🤖 AI Summary
Existing human mesh reconstruction methods often suffer from inaccurate poses and temporal jitter under occlusion. This work proposes a motion-prior-aware reconstruction framework that integrates temporal coherence and occlusion reasoning. A lightweight spatiotemporal occlusion detection module identifies occluded regions, and a history-based pose sequence is leveraged to predict plausible positions for occluded joints. These predictions are then fused with image-derived features through a motion-aware integration mechanism.

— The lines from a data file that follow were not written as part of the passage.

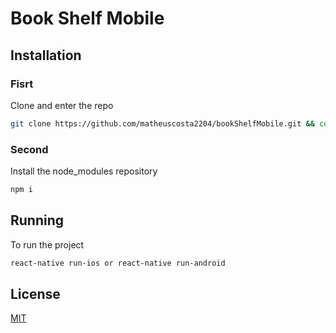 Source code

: # Book Shelf Mobile

## Installation

### Fisrt
Clone and enter the repo

```bash
git clone https://github.com/matheuscosta2204/bookShelfMobile.git && cd bookShelfMobile
```
### Second
Install the node_modules repository

```bash
npm i
```

## Running

To run the project

```bash
react-native run-ios or react-native run-android
```

## License
[MIT](https://choosealicense.com/licenses/mit/)
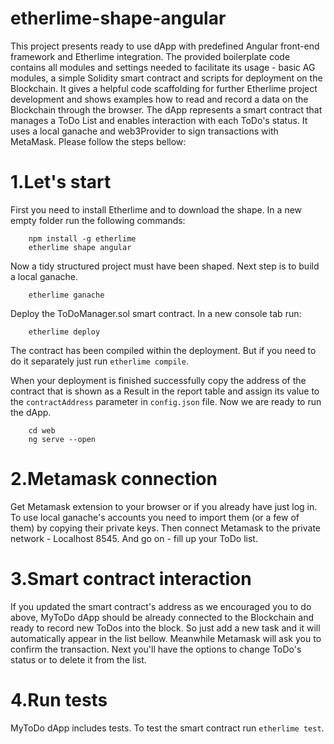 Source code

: # etherlime-shape-angular
This project presents ready to use dApp with predefined Angular front-end framework and Etherlime integration.
The provided boilerplate code contains all modules and settings needed to facilitate its usage - basic AG modules, a simple Solidity smart contract and scripts for deployment on the Blockchain.
It gives a helpful code scaffolding for further Etherlime project development and shows examples how to read and record a data on the Blockchain through the browser.
The dApp represents a smart contract that manages a ToDo List and enables interaction with each ToDo's status. It uses a local ganache and web3Provider to sign transactions with MetaMask. Please follow the steps bellow:


# 1.Let's start
First you need to install Etherlime and to download the shape. In a new empty folder run the following commands:
```
    npm install -g etherlime
    etherlime shape angular
```

Now a tidy structured project must have been shaped. Next step is to build a local ganache.

```
    etherlime ganache
```

Deploy the ToDoManager.sol smart contract. In a new console tab run:

```
    etherlime deploy
```

The contract has been compiled within the deployment. But if you need to do it separately just run `etherlime compile`.

When your deployment is finished successfully copy the address of the contract that is shown as a Result in the report table and assign its value to the `contractAddress` parameter in `config.json` file. Now we are ready to run the dApp.

```
    cd web
    ng serve --open
```

# 2.Metamask connection
Get Metamask extension to your browser or if you already have just log in. To use local ganache's accounts you need to import them (or a few of them) by copying their private keys. Then connect Metamask to the private network - Localhost 8545. And go on - fill up your ToDo list.


# 3.Smart contract interaction
If you updated the smart contract's address as we encouraged you to do above, MyToDo dApp should be already connected to the Blockchain and ready to record new ToDos into the block. So just add a new task and it will automatically appear in the list bellow. Meanwhile Metamask will ask you to confirm the transaction.
Next you'll have the options to change ToDo's status or to delete it from the list.


# 4.Run tests
MyToDo dApp includes tests. To test the smart contract run `etherlime test`.
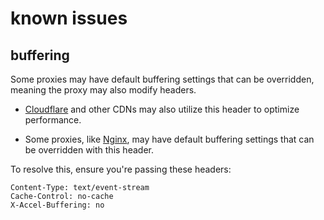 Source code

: # known issues

## buffering

Some proxies may have default buffering settings that can be overridden, meaning the proxy may also modify headers.

- [Cloudflare](https://community.cloudflare.com/t/using-server-sent-events-sse-with-cloudflare-proxy/656279) and other CDNs may also utilize this header to optimize performance. 

- Some proxies, like [Nginx](https://nginx.org/en/docs/http/ngx_http_proxy_module.html), may have default buffering settings that can be overridden with this header. 


To resolve this, ensure you're passing these headers:
```
Content-Type: text/event-stream
Cache-Control: no-cache
X-Accel-Buffering: no
``` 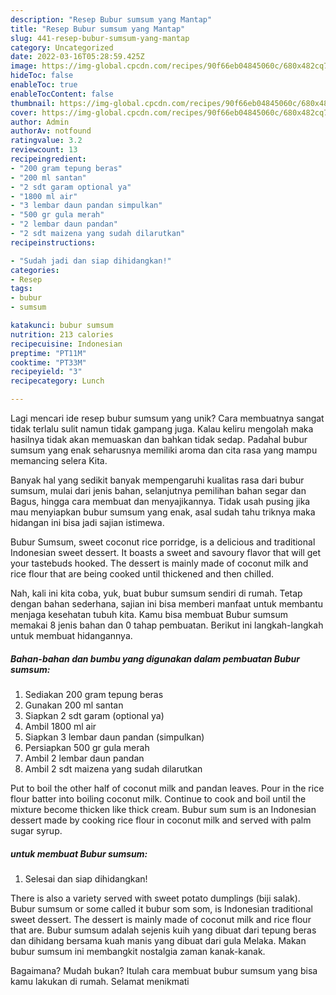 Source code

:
 ```yaml
---
description: "Resep Bubur sumsum yang Mantap"
title: "Resep Bubur sumsum yang Mantap"
slug: 441-resep-bubur-sumsum-yang-mantap
category: Uncategorized
date: 2022-03-16T05:28:59.425Z
image: https://img-global.cpcdn.com/recipes/90f66eb04845060c/680x482cq70/bubur-sumsum-foto-resep-utama.jpg
hideToc: false
enableToc: true
enableTocContent: false
thumbnail: https://img-global.cpcdn.com/recipes/90f66eb04845060c/680x482cq70/bubur-sumsum-foto-resep-utama.jpg
cover: https://img-global.cpcdn.com/recipes/90f66eb04845060c/680x482cq70/bubur-sumsum-foto-resep-utama.jpg
author: Admin
authorAv: notfound
ratingvalue: 3.2
reviewcount: 13
recipeingredient:
- "200 gram tepung beras"
- "200 ml santan"
- "2 sdt garam optional ya"
- "1800 ml air"
- "3 lembar daun pandan simpulkan"
- "500 gr gula merah"
- "2 lembar daun pandan"
- "2 sdt maizena yang sudah dilarutkan"
recipeinstructions:

- "Sudah jadi dan siap dihidangkan!"
categories:
- Resep
tags:
- bubur
- sumsum

katakunci: bubur sumsum 
nutrition: 213 calories
recipecuisine: Indonesian
preptime: "PT11M"
cooktime: "PT33M"
recipeyield: "3"
recipecategory: Lunch

---
```





Lagi mencari ide resep bubur sumsum yang unik? Cara membuatnya sangat tidak terlalu sulit namun tidak gampang juga. Kalau keliru mengolah maka hasilnya tidak akan memuaskan dan bahkan tidak sedap. Padahal bubur sumsum yang enak seharusnya memiliki aroma dan cita rasa yang mampu memancing selera Kita.





Banyak hal yang sedikit banyak mempengaruhi kualitas rasa dari bubur sumsum, mulai dari jenis bahan, selanjutnya pemilihan bahan segar dan Bagus, hingga cara membuat dan menyajikannya. Tidak usah pusing jika mau menyiapkan bubur sumsum yang enak,      asal sudah tahu triknya maka hidangan ini bisa jadi sajian istimewa.














Bubur Sumsum, sweet coconut rice porridge, is a delicious and traditional Indonesian sweet dessert. It boasts a sweet and savoury flavor that will get your tastebuds hooked. The dessert is mainly made of coconut milk and rice flour that are being cooked until thickened and then chilled.






Nah, kali ini kita coba, yuk, buat bubur sumsum sendiri di rumah. Tetap dengan bahan sederhana, sajian ini bisa memberi manfaat untuk membantu menjaga kesehatan tubuh kita. Kamu bisa membuat Bubur sumsum memakai 8 jenis bahan dan 0 tahap pembuatan. Berikut ini langkah-langkah untuk membuat hidangannya.

<!--inarticleads1-->

##### Bahan-bahan dan bumbu yang digunakan dalam pembuatan Bubur sumsum:

1. Sediakan 200 gram tepung beras
1. Gunakan 200 ml santan
1. Siapkan 2 sdt garam (optional ya)
1. Ambil 1800 ml air
1. Siapkan 3 lembar daun pandan (simpulkan)
1. Persiapkan 500 gr gula merah
1. Ambil 2 lembar daun pandan
1. Ambil 2 sdt maizena yang sudah dilarutkan


Put to boil the other half of coconut milk and pandan leaves. Pour in the rice flour batter into boiling coconut milk. Continue to cook and boil until the mixture become thicken like thick cream. Bubur sum sum is an Indonesian dessert made by cooking rice flour in coconut milk and served with palm sugar syrup. 

<!--inarticleads2-->

#####  untuk membuat Bubur sumsum:


1. Selesai dan siap dihidangkan!

There is also a variety served with sweet potato dumplings (biji salak). Bubur sumsum or some called it bubur som som, is Indonesian traditional sweet dessert. The dessert is mainly made of coconut milk and rice flour that are. Bubur sumsum adalah sejenis kuih yang dibuat dari tepung beras dan dihidang bersama kuah manis yang dibuat dari gula Melaka. Makan bubur sumsum ini membangkit nostalgia zaman kanak-kanak. 

Bagaimana? Mudah bukan? Itulah cara membuat bubur sumsum yang bisa kamu lakukan di rumah. Selamat menikmati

Furthermore, an inverse kinematics refinement step, guided by unoccluded motion priors, fine-tunes the final pose to enhance anatomical plausibility and smoothness. The proposed approach significantly improves both accuracy and temporal consistency in occluded scenarios, achieving state-of-the-art performance across multiple standard and occlusion-specific benchmarks.
📝 Abstract
Although recent studies have made remarkable progress in human mesh recovery, they still exhibit limited robustness to occlusions and often produce inaccurate poses and severe motion jitter due to the insufficient spatial features for occluded body parts. Inspired by the rapid advancements in human motion prediction, we discover that compared to occluded image features, pose sequence inherently contains reliable motion prior for estimating occluded body parts. In this paper, we incorporate Motion Prior for Occluded human mesh recovery, called MoPO. Our MoPO mainly consists of two components: 1) The motion de-occlusion module, where we propose a spatial-temporal occlusion detector to detect joint visibility, and then we propose a lightweight motion predictor to complete the occluded body parts by predicting the most plausible joint positions based on history poses. 2) The motion-aware fusion and refinement module, which fuses the completed joint sequence with image features to estimate human shape and initial human pose. Moreover, the completed joint sequence is further used to refine the final human pose through inverse kinematics, which provides the occlusion-free motion prior for regressing human poses. Extensive experiments demonstrate that MoPO achieves state-of-the-art performance on both occlusion-specific and standard benchmarks, significantly enhancing the accuracy and temporal consistency of occluded human mesh recovery. Our code and demo can be found in the supplementary material.